--- Exercise aim ---
Using the data below, repeat all of it precisely.

(Stored data)
------
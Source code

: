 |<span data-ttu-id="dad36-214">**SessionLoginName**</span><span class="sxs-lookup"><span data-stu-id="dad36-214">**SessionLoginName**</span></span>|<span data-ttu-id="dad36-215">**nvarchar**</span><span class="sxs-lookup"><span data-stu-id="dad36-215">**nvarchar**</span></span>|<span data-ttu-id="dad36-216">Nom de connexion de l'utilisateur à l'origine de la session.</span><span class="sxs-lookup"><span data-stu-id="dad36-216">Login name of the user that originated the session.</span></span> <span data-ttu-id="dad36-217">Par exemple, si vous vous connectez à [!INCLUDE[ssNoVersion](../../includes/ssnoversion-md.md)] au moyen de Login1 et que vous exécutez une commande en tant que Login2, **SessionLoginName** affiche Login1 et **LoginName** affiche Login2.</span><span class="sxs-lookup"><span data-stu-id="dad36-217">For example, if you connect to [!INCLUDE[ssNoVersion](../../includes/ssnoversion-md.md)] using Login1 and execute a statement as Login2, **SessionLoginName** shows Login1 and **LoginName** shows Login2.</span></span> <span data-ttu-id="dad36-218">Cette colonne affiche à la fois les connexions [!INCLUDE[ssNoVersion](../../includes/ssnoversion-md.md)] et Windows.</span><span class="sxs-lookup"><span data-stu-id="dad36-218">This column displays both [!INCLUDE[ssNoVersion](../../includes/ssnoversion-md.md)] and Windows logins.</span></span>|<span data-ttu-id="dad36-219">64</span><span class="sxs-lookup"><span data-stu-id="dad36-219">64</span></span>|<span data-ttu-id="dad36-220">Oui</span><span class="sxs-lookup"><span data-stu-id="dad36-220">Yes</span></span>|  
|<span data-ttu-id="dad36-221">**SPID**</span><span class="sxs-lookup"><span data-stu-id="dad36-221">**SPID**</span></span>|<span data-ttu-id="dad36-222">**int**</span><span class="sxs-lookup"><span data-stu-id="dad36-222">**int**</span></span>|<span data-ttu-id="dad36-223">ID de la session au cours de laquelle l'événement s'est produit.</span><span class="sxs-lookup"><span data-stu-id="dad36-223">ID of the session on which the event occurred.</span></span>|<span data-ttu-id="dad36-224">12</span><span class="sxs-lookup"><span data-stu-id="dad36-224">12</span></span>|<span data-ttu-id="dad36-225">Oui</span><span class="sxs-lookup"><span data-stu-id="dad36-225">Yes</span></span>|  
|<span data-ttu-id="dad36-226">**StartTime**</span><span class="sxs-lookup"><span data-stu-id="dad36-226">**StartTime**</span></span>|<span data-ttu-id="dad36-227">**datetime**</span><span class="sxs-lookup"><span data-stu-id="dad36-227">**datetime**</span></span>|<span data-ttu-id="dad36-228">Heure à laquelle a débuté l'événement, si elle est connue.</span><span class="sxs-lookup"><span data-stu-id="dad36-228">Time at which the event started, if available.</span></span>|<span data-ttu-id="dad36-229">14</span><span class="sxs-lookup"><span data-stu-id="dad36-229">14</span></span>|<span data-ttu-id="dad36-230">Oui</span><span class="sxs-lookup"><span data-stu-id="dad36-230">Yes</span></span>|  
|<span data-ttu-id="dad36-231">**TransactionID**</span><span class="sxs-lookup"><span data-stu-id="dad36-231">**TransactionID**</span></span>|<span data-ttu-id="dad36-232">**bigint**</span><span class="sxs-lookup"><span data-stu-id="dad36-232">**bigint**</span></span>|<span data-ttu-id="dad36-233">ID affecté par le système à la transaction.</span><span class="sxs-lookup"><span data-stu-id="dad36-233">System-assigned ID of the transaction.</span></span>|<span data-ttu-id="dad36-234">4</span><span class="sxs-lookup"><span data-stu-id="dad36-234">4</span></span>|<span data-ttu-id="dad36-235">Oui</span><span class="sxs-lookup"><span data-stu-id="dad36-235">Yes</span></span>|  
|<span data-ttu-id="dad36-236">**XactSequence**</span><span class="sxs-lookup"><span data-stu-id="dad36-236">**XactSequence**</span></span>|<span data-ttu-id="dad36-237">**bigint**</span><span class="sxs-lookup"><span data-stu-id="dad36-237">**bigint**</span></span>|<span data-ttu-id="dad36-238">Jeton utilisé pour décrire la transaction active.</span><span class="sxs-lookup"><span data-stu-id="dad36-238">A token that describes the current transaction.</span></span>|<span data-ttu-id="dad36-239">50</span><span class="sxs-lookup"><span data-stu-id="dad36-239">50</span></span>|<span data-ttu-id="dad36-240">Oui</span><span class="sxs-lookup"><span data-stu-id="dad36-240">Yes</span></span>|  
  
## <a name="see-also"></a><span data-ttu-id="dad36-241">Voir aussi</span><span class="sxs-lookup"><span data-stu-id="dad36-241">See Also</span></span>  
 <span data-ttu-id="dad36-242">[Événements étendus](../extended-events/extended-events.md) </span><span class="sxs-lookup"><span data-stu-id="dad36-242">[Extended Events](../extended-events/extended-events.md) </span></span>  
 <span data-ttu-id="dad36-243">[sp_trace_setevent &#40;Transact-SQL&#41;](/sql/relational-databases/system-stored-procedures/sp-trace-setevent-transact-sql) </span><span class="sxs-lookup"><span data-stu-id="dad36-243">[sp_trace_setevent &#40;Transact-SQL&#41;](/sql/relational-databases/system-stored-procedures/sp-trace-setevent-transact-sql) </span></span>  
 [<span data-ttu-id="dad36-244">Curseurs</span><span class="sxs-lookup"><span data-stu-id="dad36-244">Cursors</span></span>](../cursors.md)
------
--- Solution below ---
Source code

: |<span data-ttu-id="dad36-214">**SessionLoginName**</span><span class="sxs-lookup"><span data-stu-id="dad36-214">**SessionLoginName**</span></span>|<span data-ttu-id="dad36-215">**nvarchar**</span><span class="sxs-lookup"><span data-stu-id="dad36-215">**nvarchar**</span></span>|<span data-ttu-id="dad36-216">Nom de connexion de l'utilisateur à l'origine de la session.</span><span class="sxs-lookup"><span data-stu-id="dad36-216">Login name of the user that originated the session.</span></span> <span data-ttu-id="dad36-217">Par exemple, si vous vous connectez à [!INCLUDE[ssNoVersion](../../includes/ssnoversion-md.md)] au moyen de Login1 et que vous exécutez une commande en tant que Login2, **SessionLoginName** affiche Login1 et **LoginName** affiche Login2.</span><span class="sxs-lookup"><span data-stu-id="dad36-217">For example, if you connect to [!INCLUDE[ssNoVersion](../../includes/ssnoversion-md.md)] using Login1 and execute a statement as Login2, **SessionLoginName** shows Login1 and **LoginName** shows Login2.</span></span> <span data-ttu-id="dad36-218">Cette colonne affiche à la fois les connexions [!INCLUDE[ssNoVersion](../../includes/ssnoversion-md.md)] et Windows.</span><span class="sxs-lookup"><span data-stu-id="dad36-218">This column displays both [!INCLUDE[ssNoVersion](../../includes/ssnoversion-md.md)] and Windows logins.</span></span>|<span data-ttu-id="dad36-219">64</span><span class="sxs-lookup"><span data-stu-id="dad36-219">64</span></span>|<span data-ttu-id="dad36-220">Oui</span><span class="sxs-lookup"><span data-stu-id="dad36-220">Yes</span></span>|  
|<span data-ttu-id="dad36-221">**SPID**</span><span class="sxs-lookup"><span data-stu-id="dad36-221">**SPID**</span></span>|<span data-ttu-id="dad36-222">**int**</span><span class="sxs-lookup"><span data-stu-id="dad36-222">**int**</span></span>|<span data-ttu-id="dad36-223">ID de la session au cours de laquelle l'événement s'est produit.</span><span class="sxs-lookup"><span data-stu-id="dad36-223">ID of the session on which the event occurred.</span></span>|<span data-ttu-id="dad36-224">12</span><span class="sxs-lookup"><span data-stu-id="dad36-224">12</span></span>|<span data-ttu-id="dad36-225">Oui</span><span class="sxs-lookup"><span data-stu-id="dad36-225">Yes</span></span>|  
|<span data-ttu-id="dad36-226">**StartTime**</span><span class="sxs-lookup"><span data-stu-id="dad36-226">**StartTime**</span></span>|<span data-ttu-id="dad36-227">**datetime**</span><span class="sxs-lookup"><span data-stu-id="dad36-227">**datetime**</span></span>|<span data-ttu-id="dad36-228">Heure à laquelle a débuté l'événement, si elle est connue.</span><span class="sxs-lookup"><span data-stu-id="dad36-228">Time at which the event started, if available.</span></span>|<span data-ttu-id="dad36-229">14</span><span class="sxs-lookup"><span data-stu-id="dad36-229">14</span></span>|<span data-ttu-id="dad36-230">Oui</span><span class="sxs-lookup"><span data-stu-id="dad36-230">Yes</span></span>|  
|<span data-ttu-id="dad36-231">**TransactionID**</span><span class="sxs-lookup"><span data-stu-id="dad36-231">**TransactionID**</span></span>|<span data-ttu-id="dad36-232">**bigint**</span><span class="sxs-lookup"><span data-stu-id="dad36-232">**bigint**</span></span>|<span data-ttu-id="dad36-233">ID affecté par le système à la transaction.</span><span class="sxs-lookup"><span data-stu-id="dad36-233">System-assigned ID of the transaction.</span></span>|<span data-ttu-id="dad36-234">4</span><span class="sxs-lookup"><span data-stu-id="dad36-234">4</span></span>|<span data-ttu-id="dad36-235">Oui</span><span class="sxs-lookup"><span data-stu-id="dad36-235">Yes</span></span>|  
|<span data-ttu-id="dad36-236">**XactSequence**</span><span class="sxs-lookup"><span data-stu-id="dad36-236">**XactSequence**</span></span>|<span data-ttu-id="dad36-237">**bigint**</span><span class="sxs-lookup"><span data-stu-id="dad36-237">**bigint**</span></span>|<span data-ttu-id="dad36-238">Jeton utilisé pour décrire la transaction active.</span><span class="sxs-lookup"><span data-stu-id="dad36-238">A token that describes the current transaction.</span></span>|<span data-ttu-id="dad36-239">50</span><span class="sxs-lookup"><span data-stu-id="dad36-239">50</span></span>|<span data-ttu-id="dad36-240">Oui</span><span class="sxs-lookup"><span data-stu-id="dad36-240">Yes</span></span>|  
  
## <a name="see-also"></a><span data-ttu-id="dad36-241">Voir aussi</span><span class="sxs-lookup"><span data-stu-id="dad36-241">See Also</span></span>  
 <span data-ttu-id="dad36-242">[Événements étendus](../extended-events/extended-events.md) </span><span class="sxs-lookup"><span data-stu-id="dad36-242">[Extended Events](../extended-events/extended-events.md) </span></span>  
 <span data-ttu-id="dad36-243">[sp_trace_setevent &#40;Transact-SQL&#41;](/sql/relational-databases/system-stored-procedures/sp-trace-setevent-transact-sql) </span><span class="sxs-lookup"><span data-stu-id="dad36-243">[sp_trace_setevent &#40;Transact-SQL&#41;](/sql/relational-databases/system-stored-procedures/sp-trace-setevent-transact-sql) </span></span>  
 [<span data-ttu-id="dad36-244">Curseurs</span><span class="sxs-lookup"><span data-stu-id="dad36-244">Cursors</span></span>](../cursors.md)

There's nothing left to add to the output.